Should You Redo Your Healthcare Plan? Colleen Corrigan Weighs in on the Pros & Cons With GOBankingRates
The wave of job losses caused by the pandemic have disrupted many people’s incomes and insurance arrangements. Beginning in February 2021, President Biden opened a Special Enrollment Period through healthcare.gov for consumers, giving enrollees additional time to re-evaluate coverage needs with expanded tax credits or subsidies which help to reduce monthly premiums.
In an interview with GOBankingRates.com, Life & Health Agent Colleen Corrigan said if you enroll in a new healthcare plan through your employer or through Marketplace, you may be able to save money. On plans purchased through the U.S. government healthcare exchange website, Colleen commented, “Most people who do not have access to health insurance will qualify for a subsidy. The Centers for Medicaid & Medicare Services says on average, one out of four enrollees in Marketplace coverage will be able to upgrade to a higher plan category that offers better out-of-pocket costs at the same or lower premium compared to what they are paying today.”

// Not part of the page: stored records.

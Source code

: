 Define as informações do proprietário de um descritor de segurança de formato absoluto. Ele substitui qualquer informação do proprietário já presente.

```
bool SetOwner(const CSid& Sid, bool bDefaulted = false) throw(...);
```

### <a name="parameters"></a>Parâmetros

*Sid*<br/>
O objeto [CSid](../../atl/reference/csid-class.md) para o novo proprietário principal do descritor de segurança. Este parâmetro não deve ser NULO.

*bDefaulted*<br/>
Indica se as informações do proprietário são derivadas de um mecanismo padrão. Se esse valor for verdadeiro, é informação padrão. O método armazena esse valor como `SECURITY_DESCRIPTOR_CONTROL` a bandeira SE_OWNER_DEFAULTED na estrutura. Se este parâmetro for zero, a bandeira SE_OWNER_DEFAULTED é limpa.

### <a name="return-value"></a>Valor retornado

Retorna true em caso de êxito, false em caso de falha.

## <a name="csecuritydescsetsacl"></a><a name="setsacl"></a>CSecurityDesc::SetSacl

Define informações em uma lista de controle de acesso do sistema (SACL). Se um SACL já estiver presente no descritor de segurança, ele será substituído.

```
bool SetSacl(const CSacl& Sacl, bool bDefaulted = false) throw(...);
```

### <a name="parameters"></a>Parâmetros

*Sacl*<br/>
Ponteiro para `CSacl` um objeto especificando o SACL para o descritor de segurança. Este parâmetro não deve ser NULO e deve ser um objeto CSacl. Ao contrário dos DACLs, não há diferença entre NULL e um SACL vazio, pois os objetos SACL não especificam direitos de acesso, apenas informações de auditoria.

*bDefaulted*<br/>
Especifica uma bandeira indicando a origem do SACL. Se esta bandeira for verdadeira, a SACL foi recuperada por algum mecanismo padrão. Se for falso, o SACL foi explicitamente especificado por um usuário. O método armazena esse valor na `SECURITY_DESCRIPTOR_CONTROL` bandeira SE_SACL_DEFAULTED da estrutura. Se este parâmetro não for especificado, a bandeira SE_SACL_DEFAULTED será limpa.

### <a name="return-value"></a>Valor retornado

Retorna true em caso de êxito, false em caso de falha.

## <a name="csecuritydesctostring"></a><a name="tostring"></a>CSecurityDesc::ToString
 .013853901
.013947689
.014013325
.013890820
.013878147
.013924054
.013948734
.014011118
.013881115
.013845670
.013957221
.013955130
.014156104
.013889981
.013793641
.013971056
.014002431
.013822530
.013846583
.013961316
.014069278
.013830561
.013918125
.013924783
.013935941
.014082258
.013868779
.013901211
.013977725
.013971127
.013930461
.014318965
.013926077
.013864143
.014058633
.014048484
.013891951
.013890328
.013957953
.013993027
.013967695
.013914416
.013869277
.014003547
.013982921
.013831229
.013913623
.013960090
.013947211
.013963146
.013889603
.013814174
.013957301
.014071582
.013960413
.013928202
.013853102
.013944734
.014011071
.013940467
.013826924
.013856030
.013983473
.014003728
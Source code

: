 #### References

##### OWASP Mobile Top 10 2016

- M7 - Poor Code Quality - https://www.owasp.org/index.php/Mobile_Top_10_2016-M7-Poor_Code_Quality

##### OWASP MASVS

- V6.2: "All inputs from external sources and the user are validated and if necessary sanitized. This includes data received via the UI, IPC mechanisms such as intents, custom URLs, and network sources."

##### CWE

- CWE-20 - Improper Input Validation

It pays to shop around for insurance coverage if you’re interested in getting the best coverage for the best price. Colleen added, “Many shoppers whose income is too high to qualify for a subsidy may be better off with health plans sold directly by insurance companies. These plans will not be listed on Healthcare.gov. A trusted broker can help you navigate these options. However, once a consumer begins shopping for plans outside of Healthcare.gov/Marketplace, the plans are not held to the same standards as the plans offered through the Affordable Care Act/Marketplace rules. These premiums are often lower in cost but will not include minimum essential coverage such as preventive care or pre-existing conditions.”